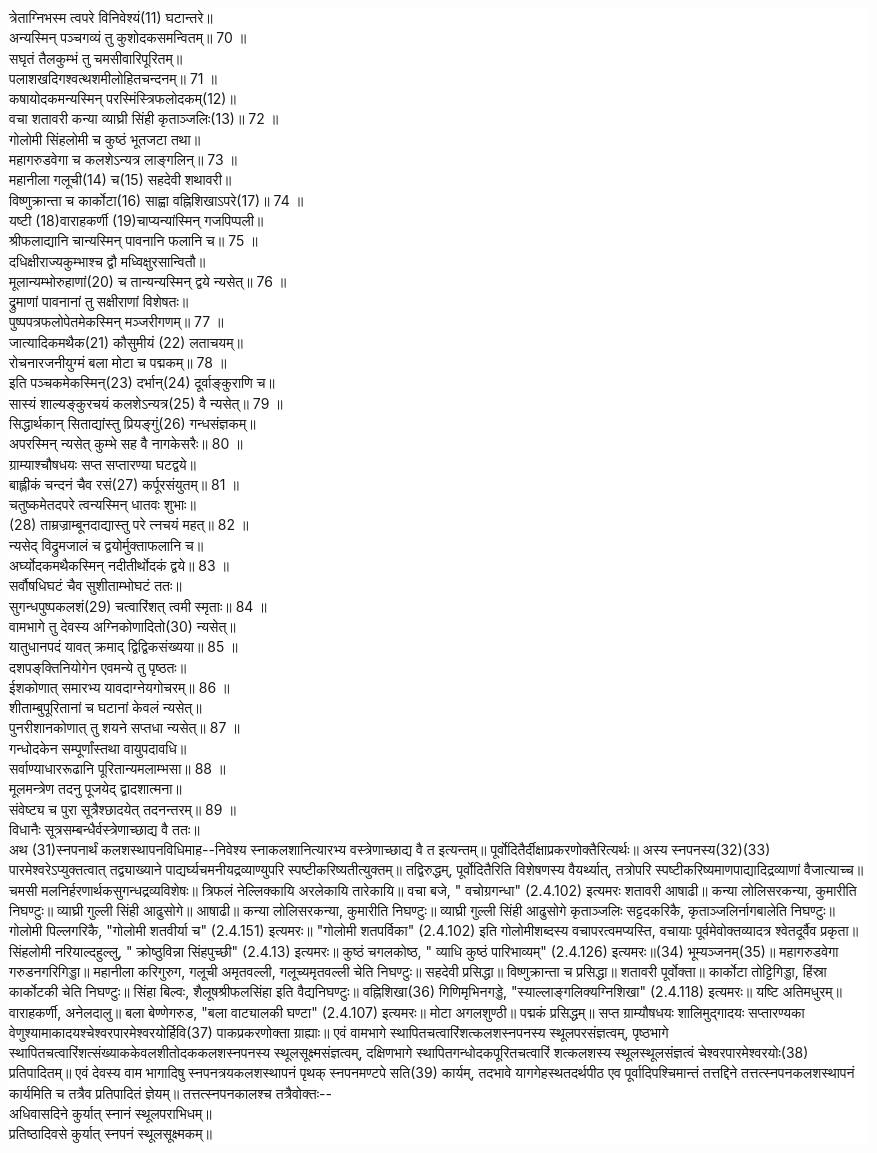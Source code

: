 त्रेताग्निभस्म त्वपरे विनिवेश्यं(11) घटान्तरे॥  
अन्यस्मिन् पञ्चगव्यं तु कुशोदकसमन्वितम्॥ 70 ॥  
सघृतं तैलकुम्भं तु चमसीवारिपूरितम्॥  
पलाशखदिगश्वत्थशमीलोहितचन्दनम्॥ 71 ॥  
कषायोदकमन्यस्मिन् परस्मिंस्त्रिफलोदकम्(12)॥  
वचा शतावरी कन्या व्याघ्री सिंही कृताञ्जलिः(13)॥ 72 ॥  
गोलोमी सिंहलोमी च कुष्ठं भूतजटा तथा॥  
महागरुडवेगा च कलशेऽन्यत्र लाङ्गलिन्॥ 73 ॥  
महानीला गलूची(14) च(15) सहदेवी शथावरी॥  
विष्णुक्रान्ता च कार्कोटा(16) साह्वा वह्निशिखाऽपरे(17)॥ 74 ॥  
यष्टी (18)वाराहकर्णी (19)चाप्यन्यांस्मिन् गजपिप्पली॥  
श्रीफलाद्यानि चान्यस्मिन् पावनानि फलानि च॥ 75 ॥  
दधिक्षीराज्यकुम्भाश्च द्वौ मध्विक्षुरसान्वितौ॥  
मूलान्यम्भोरुहाणां(20) च तान्यन्यस्मिन् द्वये न्यसेत्॥ 76 ॥  
द्रुमाणां पावनानां तु सक्षीराणां विशेषतः॥  
पुष्पपत्रफलोपेतमेकस्मिन् मञ्जरीगणम्॥ 77 ॥  
जात्यादिकमथैक(21) कौसुमीयं (22) लताचयम्॥  
रोचनारजनीयुग्मं बला मोटा च पद्मकम्॥ 78 ॥  
इति पञ्चकमेकस्मिन्(23) दर्भान्(24) दूर्वाङ्कुराणि च॥  
सास्यं शाल्यङ्कुरचयं कलशेऽन्यत्र(25) वै न्यसेत्॥ 79 ॥  
सिद्धार्थकान् सिताद्यांस्तु प्रियङ्गुं(26) गन्धसंज्ञकम्॥  
अपरस्मिन् न्यसेत् कुम्भे सह वै नागकेसरैः॥ 80 ॥  
ग्राम्याश्चौषधयः सप्त सप्तारण्या घटद्वये॥  
बाह्लीकं चन्दनं चैव रसं(27) कर्पूरसंयुतम्॥ 81 ॥  
चतुष्कमेतदपरे त्वन्यस्मिन् धातवः शुभाः॥  
(28) ताम्रज्राम्बूनदाद्यास्तु परे त्नचयं महत्॥ 82 ॥  
न्यसेद् विद्रुमजालं च द्वयोर्मुक्ताफलानि च॥  
अर्घ्योदकमथैकस्मिन् नदीतीर्थोदकं द्वये॥ 83 ॥  
सर्वौषधिघटं चैव सुशीताम्भोघटं ततः॥  
सुगन्धपुष्पकलशं(29) चत्वारिंशत् त्वमी स्मृताः॥ 84 ॥  
वामभागे तु देवस्य अग्निकोणादितो(30) न्यसेत्॥  
यातुधानपदं यावत् क्रमाद् द्विद्विकसंख्यया॥ 85 ॥  
दशपङ्‌क्तिनियोगेन एवमन्ये तु पृष्ठतः॥  
ईशकोणात् समारभ्य यावदाग्नेयगोचरम्॥ 86 ॥  
शीताम्बुपूरितानां च घटानां केवलं न्यसेत्॥  
पुनरीशानकोणात् तु शयने सप्तधा न्यसेत्॥ 87 ॥  
गन्धोदकेन सम्पूर्णांस्तथा वायुपदावधि॥  
सर्वाण्याधाररूढानि पूरितान्यमलाम्भसा॥ 88 ॥  
मूलमन्त्रेण तदनु पूजयेद् द्वादशात्मना॥  
संवेष्ट्य च पुरा सूत्रैश्छादयेत् तदनन्तरम्॥ 89 ॥  
विधानैः सूत्रसम्बन्धैर्वस्त्रेणाच्छाद्य वै ततः॥  
अथ (31)स्नपनार्थं कलशस्थापनविधिमाह--निवेश्य स्नाकलशानित्यारभ्य वस्त्रेणाच्छाद्य वै त इत्यन्तम्॥ पूर्वोदितैर्दीक्षाप्रकरणोक्तैरित्यर्थः॥ अस्य स्नपनस्य(32)(33) पारमेश्वरेऽप्युक्तत्वात् तद्व्याख्याने पाद्यर्घ्यचमनीयद्रव्याण्युपरि स्पष्टीकरिष्यतीत्युक्तम्॥ तद्विरुद्धम्, पूर्वोदितैरिति विशेषणस्य वैयर्थ्यात्, तत्रोपरि स्पष्टीकरिष्यमाणपाद्यादिद्रव्याणां वैजात्याच्च॥ चमसी मलनिर्हरणार्थकसुगन्धद्रव्यविशेषः॥ त्रिफलं नेल्लिक्कायि अरलेकायि तारेकायि॥ वचा बजे, " वचोग्रगन्धा" (2.4.102) इत्यमरः शतावरी आषाढी॥ कन्या लोलिसरकन्या, कुमारीति निघण्टुः॥ व्याघ्री गुल्ली सिंही आढुसोगे॥ आषाढी॥ कन्या लोलिसरकन्या, कुमारीति निघण्टुः॥ व्याघ्री गुल्ली सिंही आढुसोगे कृताञ्जलिः सट्टदकरिकै, कृताञ्जलिर्नागबालेति निघण्टुः॥ गोलोमी पिल्लगरिकै, "गोलोमी शतवीर्या च" (2.4.151) इत्यमरः॥ "गोलोमी शतपर्विका" (2.4.102) इति गोलोमीशब्दस्य वचापरत्वमप्यस्ति, वचायाः पूर्वमेवोक्तव्यादत्र श्वेतदूर्वैव प्रकृता॥ सिंहलोमी नरियाल्दहुल्लु, " क्रोष्ठुविन्ना सिंहपुच्छी" (2.4.13) इत्यमरः॥ कुष्ठं चगलकोष्ठ, " व्याधि कुष्ठं पारिभाव्यम्" (2.4.126) इत्यमरः॥(34) भूम्यञ्जनम्(35)॥ महागरुडवेगा गरुडनगरिगिड्डा॥ महानीला करिगुरुग, गलूची अमृतवल्ली, गलूच्यमृतवल्ली चेति निघण्टुः॥ सहदेवी प्रसिद्धा॥ विष्णुक्रान्ता च प्रसिद्धा॥ शतावरी पूर्वोक्ता॥ कार्कोटा तोट्टिगिड्डा, हिंस्रा कार्कोटकी चेति निघण्टुः॥ सिंहा बिल्वः, शैलूषश्रीफलसिंहा इति वैद्यनिघण्टुः॥ वह्निशिखा(36) गिणिमृभिनगड्डे, "स्याल्लाङ्गलिक्यग्निशिखा" (2.4.118) इत्यमरः॥ यष्टि अतिमधुरम्॥ वाराहकर्णी, अनेलदालु॥ बला बेण्णेगरुड, "बला वाट्यालकी घण्टा" (2.4.107) इत्यमरः॥ मोटा अगलशुण्ठी॥ पद्मकं प्रसिद्धम्॥ सप्त ग्राम्यौषधयः शालिमुद्‌गादयः सप्तारण्यका वेणुश्यामाकादयश्चेश्वरपारमेश्वरयोर्हिवि(37) पाकप्रकरणोक्ता ग्राह्याः॥ एवं वामभागे स्थापितचत्वारिंशत्कलशस्नपनस्य स्थूलपरसंज्ञत्वम्, पृष्ठभागे स्थापितचत्वारिंशत्संख्याककेवलशीतोदककलशस्नपनस्य स्थूलसूक्ष्मसंज्ञत्वम्, दक्षिणभागे स्थापितगन्धोदकपूरितचत्वारिं शत्कलशस्य स्थूलस्थूलसंज्ञत्वं चेश्वरपारमेश्वरयोः(38) प्रतिपादितम्॥ एवं देवस्य वाम भागादिषु स्नपनत्रयकलशस्थापनं पृथक् स्नपनमण्टपे सति(39) कार्यम्, तदभावे यागगेहस्थतदर्थपीठ एव पूर्वादिपश्चिमान्तं तत्तद्दिने तत्तत्स्नपनकलशस्थापनं कार्यमिति च तत्रैव प्रतिपादितं ज्ञेयम्॥ तत्तत्स्नपनकालश्च तत्रैवोक्तः--  
अधिवासदिने कुर्यात् स्नानं स्थूलपराभिधम्॥  
प्रतिष्ठादिवसे कुर्यात् स्नपनं स्थूलसूक्ष्मकम्॥  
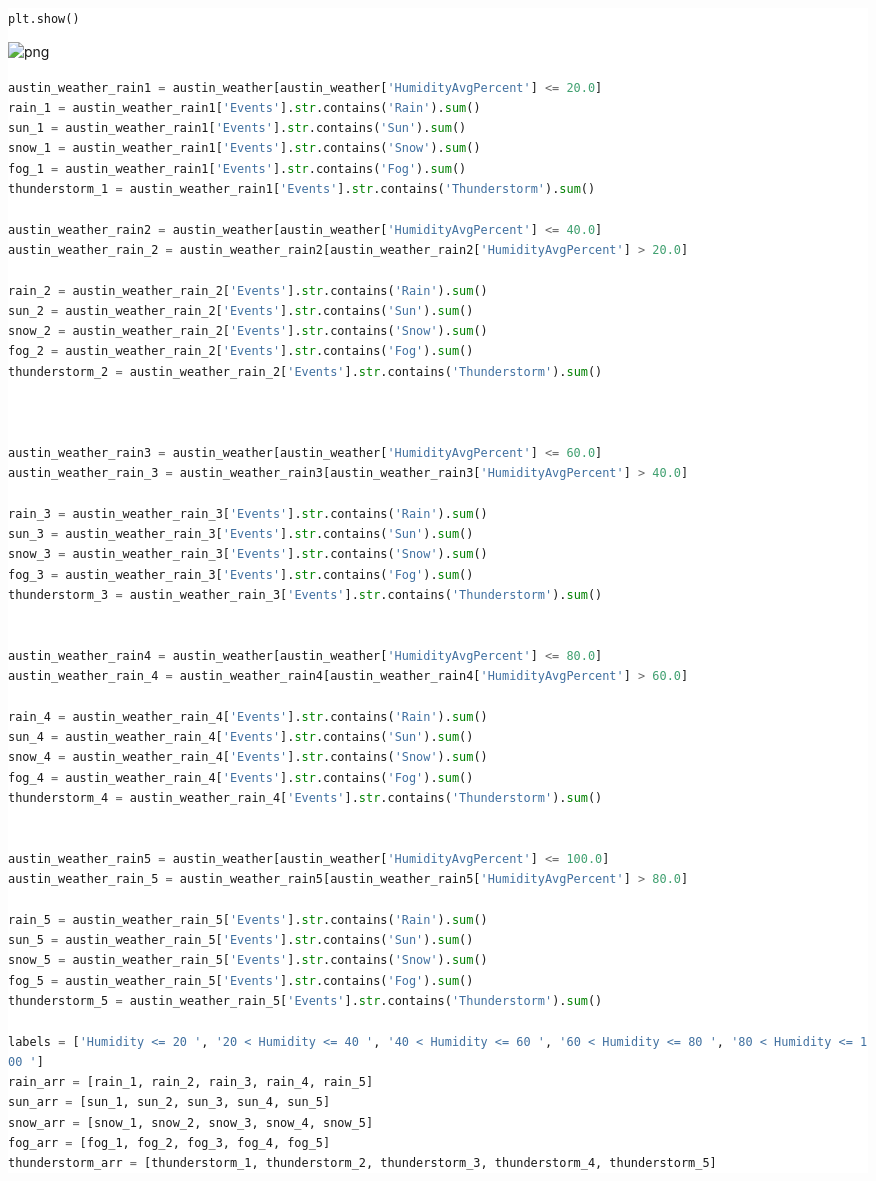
 ```python
plt.show()
```


    
![png](output_14_0.png)
    



```python
austin_weather_rain1 = austin_weather[austin_weather['HumidityAvgPercent'] <= 20.0]
rain_1 = austin_weather_rain1['Events'].str.contains('Rain').sum()
sun_1 = austin_weather_rain1['Events'].str.contains('Sun').sum()
snow_1 = austin_weather_rain1['Events'].str.contains('Snow').sum()
fog_1 = austin_weather_rain1['Events'].str.contains('Fog').sum()
thunderstorm_1 = austin_weather_rain1['Events'].str.contains('Thunderstorm').sum()

austin_weather_rain2 = austin_weather[austin_weather['HumidityAvgPercent'] <= 40.0]
austin_weather_rain_2 = austin_weather_rain2[austin_weather_rain2['HumidityAvgPercent'] > 20.0]

rain_2 = austin_weather_rain_2['Events'].str.contains('Rain').sum()
sun_2 = austin_weather_rain_2['Events'].str.contains('Sun').sum()
snow_2 = austin_weather_rain_2['Events'].str.contains('Snow').sum()
fog_2 = austin_weather_rain_2['Events'].str.contains('Fog').sum()
thunderstorm_2 = austin_weather_rain_2['Events'].str.contains('Thunderstorm').sum()



austin_weather_rain3 = austin_weather[austin_weather['HumidityAvgPercent'] <= 60.0]
austin_weather_rain_3 = austin_weather_rain3[austin_weather_rain3['HumidityAvgPercent'] > 40.0]

rain_3 = austin_weather_rain_3['Events'].str.contains('Rain').sum()
sun_3 = austin_weather_rain_3['Events'].str.contains('Sun').sum()
snow_3 = austin_weather_rain_3['Events'].str.contains('Snow').sum()
fog_3 = austin_weather_rain_3['Events'].str.contains('Fog').sum()
thunderstorm_3 = austin_weather_rain_3['Events'].str.contains('Thunderstorm').sum()


austin_weather_rain4 = austin_weather[austin_weather['HumidityAvgPercent'] <= 80.0]
austin_weather_rain_4 = austin_weather_rain4[austin_weather_rain4['HumidityAvgPercent'] > 60.0]

rain_4 = austin_weather_rain_4['Events'].str.contains('Rain').sum()
sun_4 = austin_weather_rain_4['Events'].str.contains('Sun').sum()
snow_4 = austin_weather_rain_4['Events'].str.contains('Snow').sum()
fog_4 = austin_weather_rain_4['Events'].str.contains('Fog').sum()
thunderstorm_4 = austin_weather_rain_4['Events'].str.contains('Thunderstorm').sum()


austin_weather_rain5 = austin_weather[austin_weather['HumidityAvgPercent'] <= 100.0]
austin_weather_rain_5 = austin_weather_rain5[austin_weather_rain5['HumidityAvgPercent'] > 80.0]

rain_5 = austin_weather_rain_5['Events'].str.contains('Rain').sum()
sun_5 = austin_weather_rain_5['Events'].str.contains('Sun').sum()
snow_5 = austin_weather_rain_5['Events'].str.contains('Snow').sum()
fog_5 = austin_weather_rain_5['Events'].str.contains('Fog').sum()
thunderstorm_5 = austin_weather_rain_5['Events'].str.contains('Thunderstorm').sum()

labels = ['Humidity <= 20 ', '20 < Humidity <= 40 ', '40 < Humidity <= 60 ', '60 < Humidity <= 80 ', '80 < Humidity <= 100 ']
rain_arr = [rain_1, rain_2, rain_3, rain_4, rain_5]
sun_arr = [sun_1, sun_2, sun_3, sun_4, sun_5]
snow_arr = [snow_1, snow_2, snow_3, snow_4, snow_5]
fog_arr = [fog_1, fog_2, fog_3, fog_4, fog_5]
thunderstorm_arr = [thunderstorm_1, thunderstorm_2, thunderstorm_3, thunderstorm_4, thunderstorm_5]

```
-=-=-
WHAT YOU HAVE TO DO » Each line above that includes the word "HumidityAvgPercent" is to be copied.

SOLUTION TO THIS TASK »
austin_weather_rain1 = austin_weather[austin_weather['HumidityAvgPercent'] <= 20.0]
austin_weather_rain2 = austin_weather[austin_weather['HumidityAvgPercent'] <= 40.0]
austin_weather_rain_2 = austin_weather_rain2[austin_weather_rain2['HumidityAvgPercent'] > 20.0]
austin_weather_rain3 = austin_weather[austin_weather['HumidityAvgPercent'] <= 60.0]
austin_weather_rain_3 = austin_weather_rain3[austin_weather_rain3['HumidityAvgPercent'] > 40.0]
austin_weather_rain4 = austin_weather[austin_weather['HumidityAvgPercent'] <= 80.0]
austin_weather_rain_4 = austin_weather_rain4[austin_weather_rain4['HumidityAvgPercent'] > 60.0]
austin_weather_rain5 = austin_weather[austin_weather['HumidityAvgPercent'] <= 100.0]
austin_weather_rain_5 = austin_weather_rain5[austin_weather_rain5['HumidityAvgPercent'] > 80.0]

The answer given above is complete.